L'effet boomerang de la démocratie


Mais la démocratie, exclue de la procédure de négociation, va sans doute reparaître au moment de l'adoption du traité. Et l'effet boomerang risque d'être dévastateur.
Aux Etats-Unis, la ratification du traité sera directement de la compétence du Congrès, et il est très probable que la procédure ne pourra être menée à bien avant la fin du présent mandat. Qu'en sera-t-lors du prochain, si l'on considère qu'Hilary Clinton et Donald Trump sont réservés à l'égard du TAFTA ? Y aura-t-il une majorité au Congrès pour le voter ? Pour le moment, on l'ignore.
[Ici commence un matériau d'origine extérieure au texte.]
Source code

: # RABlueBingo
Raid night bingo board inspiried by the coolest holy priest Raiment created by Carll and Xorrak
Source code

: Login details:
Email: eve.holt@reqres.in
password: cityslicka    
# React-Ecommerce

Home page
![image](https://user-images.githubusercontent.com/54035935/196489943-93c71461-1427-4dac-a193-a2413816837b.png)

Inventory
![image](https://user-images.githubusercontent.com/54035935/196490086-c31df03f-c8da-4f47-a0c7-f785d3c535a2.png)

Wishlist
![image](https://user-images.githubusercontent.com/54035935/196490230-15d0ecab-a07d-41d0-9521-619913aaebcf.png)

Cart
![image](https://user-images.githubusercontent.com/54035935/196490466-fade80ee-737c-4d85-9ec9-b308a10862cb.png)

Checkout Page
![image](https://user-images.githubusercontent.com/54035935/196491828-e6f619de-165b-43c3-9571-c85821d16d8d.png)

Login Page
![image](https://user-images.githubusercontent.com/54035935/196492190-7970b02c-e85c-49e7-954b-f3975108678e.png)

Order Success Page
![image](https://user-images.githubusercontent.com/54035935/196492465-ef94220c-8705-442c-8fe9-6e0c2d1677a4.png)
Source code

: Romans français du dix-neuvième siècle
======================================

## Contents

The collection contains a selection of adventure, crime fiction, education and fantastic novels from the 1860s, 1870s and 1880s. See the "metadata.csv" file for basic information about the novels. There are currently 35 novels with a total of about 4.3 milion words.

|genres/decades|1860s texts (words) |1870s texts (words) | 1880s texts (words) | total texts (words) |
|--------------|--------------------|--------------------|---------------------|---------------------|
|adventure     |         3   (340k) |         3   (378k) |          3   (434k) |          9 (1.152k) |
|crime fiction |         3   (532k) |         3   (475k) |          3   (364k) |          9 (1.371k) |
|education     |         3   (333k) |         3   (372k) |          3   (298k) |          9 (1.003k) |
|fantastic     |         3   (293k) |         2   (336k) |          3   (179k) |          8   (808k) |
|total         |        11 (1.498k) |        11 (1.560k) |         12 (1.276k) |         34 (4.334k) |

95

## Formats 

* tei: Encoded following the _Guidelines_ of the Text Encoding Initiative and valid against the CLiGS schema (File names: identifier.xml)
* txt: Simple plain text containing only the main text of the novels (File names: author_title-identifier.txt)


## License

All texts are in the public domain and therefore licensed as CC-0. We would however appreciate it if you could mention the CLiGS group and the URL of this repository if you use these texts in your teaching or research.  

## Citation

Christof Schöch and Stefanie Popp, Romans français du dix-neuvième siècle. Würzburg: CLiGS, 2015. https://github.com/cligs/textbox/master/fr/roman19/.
Au sein de l'UE, la procédure est plus complexe. Le TAFTA doit d'abord recevoir l'accord des 28 Chefs d'Etat du Conseil qui statue à la majorité qualifiée (55 % des Etats représentant au moins 65 % de la population de l'Union). S'il passe cette étape, il sera soumis au parlement européen puis aux parlements de chaque Etat membre qui devront le ratifier en bloc, sans pouvoir l'amender. D'ores et déjà, la Grèce d'Alexis Tzipras menace d'opposer son veto. Quant aux Pays-Bas, ils prévoient la ratification par référendum, consultation qui a peu de chances d'obtenir une réponse positive. Le retour du processus démocratique dans le TAFTA conduirait ainsi à son abandon. Comme si la démocratie rejetait un corps étranger.